Singh, like many other potato growers in UP, dumped his potatoes as transportation to mandis alone would have costed more than the price that their produce would fetch.
For vegetables and fruits, the government offers farmers no protection from market volatility making them an unattractive proposition compared to sugarcane where farmers in UP get a state assured price (SAP) of Rs 325 per quintal which is higher – only marginally, farmers claim – than the cost of production.
“With sugarcane, we at least know that we will get an assured income sooner or later. Next year, if not this year,” said Singh.
For crops such as wheat and rice, a developed government procurement mechanism exists to purchase from the farmer at the minimum support price (MSP). However, farmers argue that the MSP itself is lower than the cost of production.
“It costs around Rs 1700 per quintal, the MSP is lower than that,” Singh said.
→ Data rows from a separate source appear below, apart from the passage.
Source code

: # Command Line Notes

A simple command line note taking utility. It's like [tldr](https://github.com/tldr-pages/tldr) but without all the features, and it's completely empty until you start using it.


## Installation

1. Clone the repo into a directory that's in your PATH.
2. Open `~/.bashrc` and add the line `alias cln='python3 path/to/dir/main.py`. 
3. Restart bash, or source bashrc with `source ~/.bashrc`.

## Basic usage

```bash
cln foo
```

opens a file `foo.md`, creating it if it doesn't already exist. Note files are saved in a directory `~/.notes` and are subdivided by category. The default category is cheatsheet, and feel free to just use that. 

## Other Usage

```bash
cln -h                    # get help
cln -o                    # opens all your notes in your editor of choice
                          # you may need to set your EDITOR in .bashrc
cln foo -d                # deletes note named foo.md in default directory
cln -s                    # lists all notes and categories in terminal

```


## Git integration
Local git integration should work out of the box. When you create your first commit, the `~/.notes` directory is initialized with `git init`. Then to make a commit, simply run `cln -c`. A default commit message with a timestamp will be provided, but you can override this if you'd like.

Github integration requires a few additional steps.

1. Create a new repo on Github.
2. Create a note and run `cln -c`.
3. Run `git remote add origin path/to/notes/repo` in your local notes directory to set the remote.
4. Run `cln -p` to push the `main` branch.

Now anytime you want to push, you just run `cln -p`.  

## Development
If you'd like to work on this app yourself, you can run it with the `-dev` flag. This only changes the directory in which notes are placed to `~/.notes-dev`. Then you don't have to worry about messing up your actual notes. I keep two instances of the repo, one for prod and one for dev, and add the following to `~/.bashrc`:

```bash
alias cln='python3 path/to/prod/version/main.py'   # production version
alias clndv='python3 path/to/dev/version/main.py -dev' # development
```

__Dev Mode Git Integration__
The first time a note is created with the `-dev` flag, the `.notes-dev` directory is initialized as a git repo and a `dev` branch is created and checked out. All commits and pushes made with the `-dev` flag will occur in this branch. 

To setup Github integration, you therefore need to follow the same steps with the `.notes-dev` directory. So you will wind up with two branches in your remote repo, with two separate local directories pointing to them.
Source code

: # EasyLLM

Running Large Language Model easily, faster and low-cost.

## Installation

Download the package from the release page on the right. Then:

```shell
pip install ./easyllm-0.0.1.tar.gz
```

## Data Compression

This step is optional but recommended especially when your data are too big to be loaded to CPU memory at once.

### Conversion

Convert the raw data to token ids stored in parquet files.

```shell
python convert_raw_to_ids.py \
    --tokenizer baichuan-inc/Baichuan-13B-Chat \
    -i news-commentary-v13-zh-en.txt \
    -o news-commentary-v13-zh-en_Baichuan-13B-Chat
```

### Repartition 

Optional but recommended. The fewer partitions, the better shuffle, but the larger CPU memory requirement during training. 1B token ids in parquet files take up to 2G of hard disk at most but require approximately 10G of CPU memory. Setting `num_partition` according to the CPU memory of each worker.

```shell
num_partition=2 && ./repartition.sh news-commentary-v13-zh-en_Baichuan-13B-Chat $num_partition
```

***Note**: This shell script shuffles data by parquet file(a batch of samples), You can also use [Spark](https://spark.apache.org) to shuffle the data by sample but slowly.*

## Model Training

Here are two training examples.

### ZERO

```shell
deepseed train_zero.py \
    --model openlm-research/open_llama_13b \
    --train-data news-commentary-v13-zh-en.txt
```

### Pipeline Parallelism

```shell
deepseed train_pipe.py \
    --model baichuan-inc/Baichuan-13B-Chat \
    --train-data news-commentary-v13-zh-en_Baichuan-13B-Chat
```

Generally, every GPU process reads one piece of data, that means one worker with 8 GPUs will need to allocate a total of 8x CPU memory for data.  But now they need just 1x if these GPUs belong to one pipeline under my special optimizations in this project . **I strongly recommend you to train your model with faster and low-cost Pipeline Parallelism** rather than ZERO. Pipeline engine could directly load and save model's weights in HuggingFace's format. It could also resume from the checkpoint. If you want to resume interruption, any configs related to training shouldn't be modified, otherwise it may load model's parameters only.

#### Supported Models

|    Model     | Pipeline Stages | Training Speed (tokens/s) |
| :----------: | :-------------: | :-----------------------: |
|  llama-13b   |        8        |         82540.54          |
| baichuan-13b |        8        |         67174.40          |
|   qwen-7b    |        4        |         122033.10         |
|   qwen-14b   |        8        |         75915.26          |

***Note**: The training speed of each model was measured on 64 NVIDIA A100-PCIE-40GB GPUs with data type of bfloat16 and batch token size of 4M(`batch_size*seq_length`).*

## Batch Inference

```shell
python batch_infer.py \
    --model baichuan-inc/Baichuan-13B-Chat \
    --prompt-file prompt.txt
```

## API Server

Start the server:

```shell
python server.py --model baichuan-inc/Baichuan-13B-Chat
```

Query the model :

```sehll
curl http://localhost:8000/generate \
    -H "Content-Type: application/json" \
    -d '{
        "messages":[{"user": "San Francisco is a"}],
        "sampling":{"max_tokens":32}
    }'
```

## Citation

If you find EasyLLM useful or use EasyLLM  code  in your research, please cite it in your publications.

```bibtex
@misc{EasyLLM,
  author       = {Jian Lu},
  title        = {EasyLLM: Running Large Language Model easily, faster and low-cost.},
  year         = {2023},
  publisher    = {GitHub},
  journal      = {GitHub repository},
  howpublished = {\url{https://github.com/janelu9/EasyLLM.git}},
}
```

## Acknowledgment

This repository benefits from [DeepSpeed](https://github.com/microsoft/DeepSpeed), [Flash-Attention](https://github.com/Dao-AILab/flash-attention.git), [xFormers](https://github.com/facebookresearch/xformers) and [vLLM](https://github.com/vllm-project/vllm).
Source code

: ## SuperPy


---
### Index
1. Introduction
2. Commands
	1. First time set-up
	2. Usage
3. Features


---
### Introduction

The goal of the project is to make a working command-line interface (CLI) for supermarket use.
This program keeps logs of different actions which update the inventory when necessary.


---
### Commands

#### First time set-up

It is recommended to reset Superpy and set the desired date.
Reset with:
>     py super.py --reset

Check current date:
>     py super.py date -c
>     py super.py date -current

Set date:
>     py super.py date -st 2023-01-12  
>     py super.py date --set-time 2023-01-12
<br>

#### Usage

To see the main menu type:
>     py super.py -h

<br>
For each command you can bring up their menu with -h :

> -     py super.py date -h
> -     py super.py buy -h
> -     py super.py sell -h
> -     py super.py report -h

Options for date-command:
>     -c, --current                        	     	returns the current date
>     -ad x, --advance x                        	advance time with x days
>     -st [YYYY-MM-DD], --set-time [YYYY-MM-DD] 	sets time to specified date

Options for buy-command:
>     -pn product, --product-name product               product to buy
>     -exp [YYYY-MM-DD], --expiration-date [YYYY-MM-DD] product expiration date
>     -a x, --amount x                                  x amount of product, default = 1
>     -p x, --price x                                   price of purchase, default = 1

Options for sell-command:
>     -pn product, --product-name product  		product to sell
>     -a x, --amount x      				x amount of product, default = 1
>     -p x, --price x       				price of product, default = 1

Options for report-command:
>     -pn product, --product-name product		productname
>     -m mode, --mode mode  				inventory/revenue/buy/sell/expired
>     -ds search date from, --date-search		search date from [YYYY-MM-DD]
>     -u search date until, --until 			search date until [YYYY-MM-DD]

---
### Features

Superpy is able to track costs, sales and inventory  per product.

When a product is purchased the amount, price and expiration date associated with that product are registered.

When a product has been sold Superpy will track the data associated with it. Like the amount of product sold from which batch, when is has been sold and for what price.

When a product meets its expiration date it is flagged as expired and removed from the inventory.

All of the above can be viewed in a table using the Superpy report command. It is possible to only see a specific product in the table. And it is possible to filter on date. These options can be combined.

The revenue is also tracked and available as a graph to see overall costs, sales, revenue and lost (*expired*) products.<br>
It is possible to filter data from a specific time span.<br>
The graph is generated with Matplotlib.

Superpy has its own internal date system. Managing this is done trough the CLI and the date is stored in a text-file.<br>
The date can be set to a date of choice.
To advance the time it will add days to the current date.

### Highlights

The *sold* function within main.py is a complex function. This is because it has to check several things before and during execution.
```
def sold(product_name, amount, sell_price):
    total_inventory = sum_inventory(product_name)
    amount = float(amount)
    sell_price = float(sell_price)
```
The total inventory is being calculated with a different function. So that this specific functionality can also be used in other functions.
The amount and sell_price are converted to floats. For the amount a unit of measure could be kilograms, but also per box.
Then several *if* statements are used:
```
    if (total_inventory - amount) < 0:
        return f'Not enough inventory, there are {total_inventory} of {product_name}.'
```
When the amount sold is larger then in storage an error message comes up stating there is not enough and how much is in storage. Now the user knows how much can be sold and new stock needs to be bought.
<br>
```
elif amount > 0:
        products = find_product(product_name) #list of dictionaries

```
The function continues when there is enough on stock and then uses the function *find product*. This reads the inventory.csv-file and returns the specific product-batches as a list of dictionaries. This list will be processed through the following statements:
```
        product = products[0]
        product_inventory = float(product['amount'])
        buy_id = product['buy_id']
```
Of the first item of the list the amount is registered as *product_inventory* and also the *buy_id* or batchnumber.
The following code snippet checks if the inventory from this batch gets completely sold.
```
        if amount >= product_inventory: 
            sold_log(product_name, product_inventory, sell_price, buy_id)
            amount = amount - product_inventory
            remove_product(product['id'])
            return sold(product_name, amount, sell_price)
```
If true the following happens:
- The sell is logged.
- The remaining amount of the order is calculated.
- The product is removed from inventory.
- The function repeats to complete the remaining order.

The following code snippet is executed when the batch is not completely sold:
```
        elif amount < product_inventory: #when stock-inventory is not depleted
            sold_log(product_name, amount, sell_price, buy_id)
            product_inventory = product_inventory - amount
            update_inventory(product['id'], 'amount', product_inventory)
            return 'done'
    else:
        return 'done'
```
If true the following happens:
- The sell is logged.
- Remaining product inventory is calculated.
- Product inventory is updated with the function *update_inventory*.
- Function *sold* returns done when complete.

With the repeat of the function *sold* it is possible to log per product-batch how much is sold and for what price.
While the MSP for wheat at Rs 1,725 per quintal is not lower than Rs 1,700 – Singh’s estimate of the cost of producing wheat – it does not provide the kind of returns that sugarcane provides, albeit, belatedly.
Recently, Harish Damodaran of The Indian Express answered the why-farmers-still-grow-sugarcane question authoritatively, with a one-line summary, “It is one of the few crops today that’s still profitable to grow.”
Damodaran estimated that the cost of production of sugarcane per bigha worked out to Rs 12,000. A bigha, on an average, yields 60 quintals of sugarcane, translating to a revenue realisation of Rs 19,500 (60 x Rs 325 (state assured price of sugarcane)). Thus, giving the farmer a return of Rs 7,500 – 62% higher than the production cost.
However, the costs do not account for interest on working capital, imputed value of family labour, rent on owned land and interest on capital assets. Thus, the final return would be substantially lower, painting a gloomy picture for sugarcane, the most profitable crop in UP, and western UP’s main cash crop.
Ankur Sharma in Vahelna argues that the only profit for farmers from growing sugarcane is feed for bovines. “That’s all. They give us milk. We survive.”